> **Task to complete**: Below are some entries. Repeat exactly the lines from the one with "1\. To add the" through the one with "recommendations according to your needs.", and only those.

> **Saved entries**:

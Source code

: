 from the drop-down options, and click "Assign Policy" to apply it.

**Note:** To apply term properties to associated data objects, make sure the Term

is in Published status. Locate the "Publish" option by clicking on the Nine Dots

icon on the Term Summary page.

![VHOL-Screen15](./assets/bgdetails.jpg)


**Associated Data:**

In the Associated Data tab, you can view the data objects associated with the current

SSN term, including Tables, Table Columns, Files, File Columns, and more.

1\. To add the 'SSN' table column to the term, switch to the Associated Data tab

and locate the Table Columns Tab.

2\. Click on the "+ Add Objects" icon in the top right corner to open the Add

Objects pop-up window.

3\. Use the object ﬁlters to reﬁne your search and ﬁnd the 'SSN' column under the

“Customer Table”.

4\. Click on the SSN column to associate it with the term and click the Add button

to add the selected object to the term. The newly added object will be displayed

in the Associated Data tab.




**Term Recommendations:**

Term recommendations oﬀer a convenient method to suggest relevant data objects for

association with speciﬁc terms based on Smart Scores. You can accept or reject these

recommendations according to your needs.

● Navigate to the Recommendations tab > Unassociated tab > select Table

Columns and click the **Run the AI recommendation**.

---

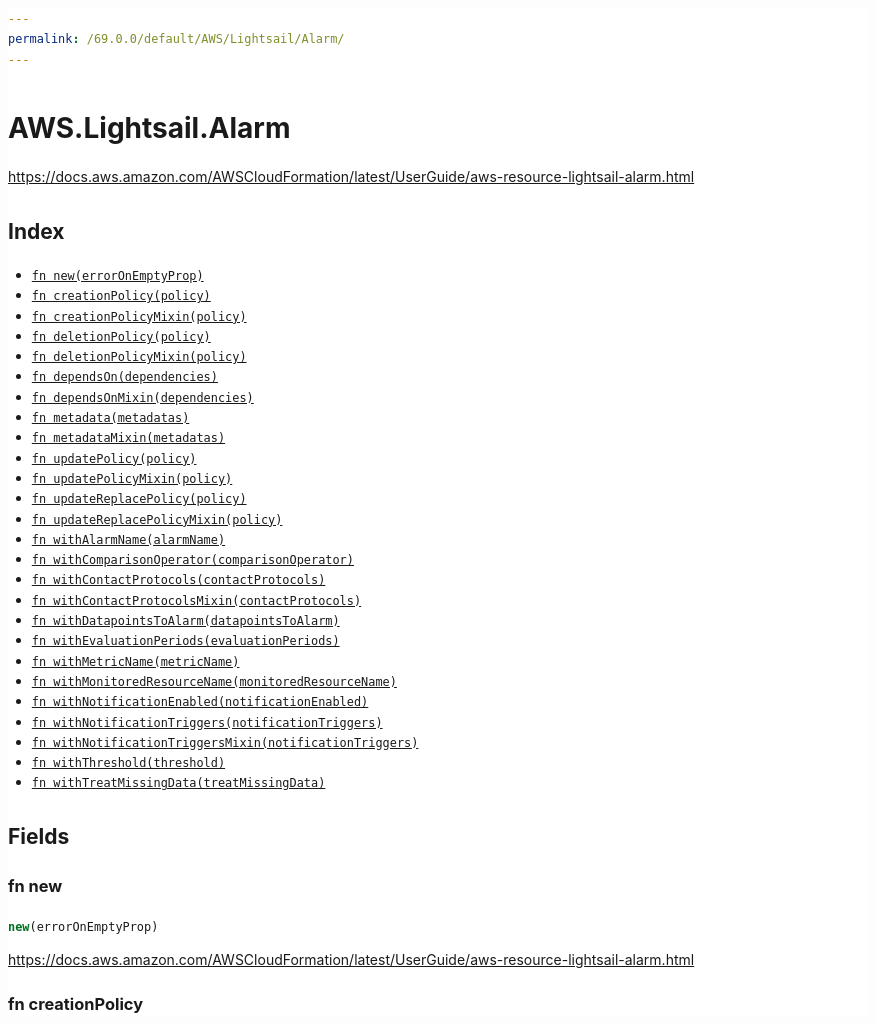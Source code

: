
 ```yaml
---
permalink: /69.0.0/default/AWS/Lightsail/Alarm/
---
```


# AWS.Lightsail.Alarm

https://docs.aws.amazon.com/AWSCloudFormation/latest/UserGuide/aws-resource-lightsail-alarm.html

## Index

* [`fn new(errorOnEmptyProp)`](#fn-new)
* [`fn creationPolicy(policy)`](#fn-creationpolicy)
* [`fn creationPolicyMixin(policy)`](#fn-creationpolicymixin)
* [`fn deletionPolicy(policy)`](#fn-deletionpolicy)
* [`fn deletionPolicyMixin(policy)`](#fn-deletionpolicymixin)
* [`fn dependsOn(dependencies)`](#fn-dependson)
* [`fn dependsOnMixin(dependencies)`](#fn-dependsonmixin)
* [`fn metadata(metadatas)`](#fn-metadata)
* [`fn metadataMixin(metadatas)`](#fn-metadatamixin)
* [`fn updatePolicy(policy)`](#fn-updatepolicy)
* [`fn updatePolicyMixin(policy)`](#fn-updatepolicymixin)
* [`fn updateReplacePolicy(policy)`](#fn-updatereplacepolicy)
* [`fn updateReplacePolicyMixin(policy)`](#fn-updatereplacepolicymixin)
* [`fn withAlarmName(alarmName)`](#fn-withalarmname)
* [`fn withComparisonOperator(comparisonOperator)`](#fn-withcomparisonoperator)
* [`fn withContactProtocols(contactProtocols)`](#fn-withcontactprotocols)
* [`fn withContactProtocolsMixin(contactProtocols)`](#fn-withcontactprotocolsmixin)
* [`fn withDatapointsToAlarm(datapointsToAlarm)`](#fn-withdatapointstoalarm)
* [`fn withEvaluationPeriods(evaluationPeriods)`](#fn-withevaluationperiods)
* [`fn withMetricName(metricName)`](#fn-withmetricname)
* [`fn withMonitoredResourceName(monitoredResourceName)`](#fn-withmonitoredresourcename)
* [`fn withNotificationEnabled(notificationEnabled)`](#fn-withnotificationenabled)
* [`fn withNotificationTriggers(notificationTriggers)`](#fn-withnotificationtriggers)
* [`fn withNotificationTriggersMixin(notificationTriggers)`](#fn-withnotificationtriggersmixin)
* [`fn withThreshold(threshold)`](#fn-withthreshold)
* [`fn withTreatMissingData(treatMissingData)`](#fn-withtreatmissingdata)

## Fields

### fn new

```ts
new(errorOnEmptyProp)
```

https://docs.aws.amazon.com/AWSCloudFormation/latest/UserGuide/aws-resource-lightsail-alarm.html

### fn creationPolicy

> **Exercise solution**:
1\. To add the 'SSN' table column to the term, switch to the Associated Data tab

and locate the Table Columns Tab.

2\. Click on the "+ Add Objects" icon in the top right corner to open the Add

Objects pop-up window.

3\. Use the object ﬁlters to reﬁne your search and ﬁnd the 'SSN' column under the

“Customer Table”.

4\. Click on the SSN column to associate it with the term and click the Add button

to add the selected object to the term. The newly added object will be displayed

in the Associated Data tab.




**Term Recommendations:**

Term recommendations oﬀer a convenient method to suggest relevant data objects for

association with speciﬁc terms based on Smart Scores. You can accept or reject these

recommendations according to your needs.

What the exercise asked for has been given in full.